I was excited to make masala greens with the tomato sauce left over from making gluten-free pizza, and looking for a fun way to round out the meal. For whatever reason, I decided that surely there was some sort of garbanzo fritters in Indian cuisine, and set out to find a recipe. It didn’t take long to find a simple preparation for chana pakora from Khana Pakana. I couldn’t help adapting it slightly, leaving out the cilantro and mint since I knew I would be turning these herbs into the dipping sauce. The mint sauce was okay, though not quite the same as the wonderful stuff from an Indian restaurant. The fritters turned out wonderfully! Definitely will be making these again soon!
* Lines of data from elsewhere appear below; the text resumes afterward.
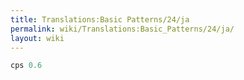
 ```yaml
---
title: Translations:Basic Patterns/24/ja
permalink: wiki/Translations:Basic_Patterns/24/ja/
layout: wiki
---
```


``` Haskell
cps 0.6
```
Chana Pakora (Garbanzo Fritters)
1 can garbanzos
1/2 cup brown rice flour (whole wheat could also work if not gluten-free)
1-2 teaspoon cumin, to taste
1 teaspoon or so each of chili powder, black pepper, and salt, or to taste
1-2 cloves garlic, or 2-3 garlic scapes
1/2 teaspoon baking powder
Just enough water or oil to make dough stick together
Green onions or chives, finely sliced
Mash garbanzos with a fork in a medium bowl. Combine together dry ingredients, then stir into the beans to form a stiff dough. If dough is too dry and crumbly (which I found it to be, gradually drizzle in a little water or oil and knead it into dough until it comes together. Fold in green onions or chives and garlic. Pull off a small palmful of dough, form into a ball, then flatten into a thick discs and fry in oil until golden and crispy. Continue cooking in batches, adding oil to the pan as necessary. Enjoy!
Mint Yogurt Sauce
A few sprigs of fresh mint
1 small bunch fresh cilantro
A few spoonfuls lemon juice, and/or rhubarb steamed until breaks down into “puree,” to taste
1/2 teaspoon salt, or to taste
A generous sprinkle of chili powder, or to taste
A few spoonfuls of yogurt (optional, I used whey that was left at bottom of container)
Finely mince herbs and mix with remaining ingredients. Adjust seasonings to taste, then dip in and enjoy! If you have a food processor or a powerful blender, I imagine it would make sense to use it — faster and a pleasantly smoother texture!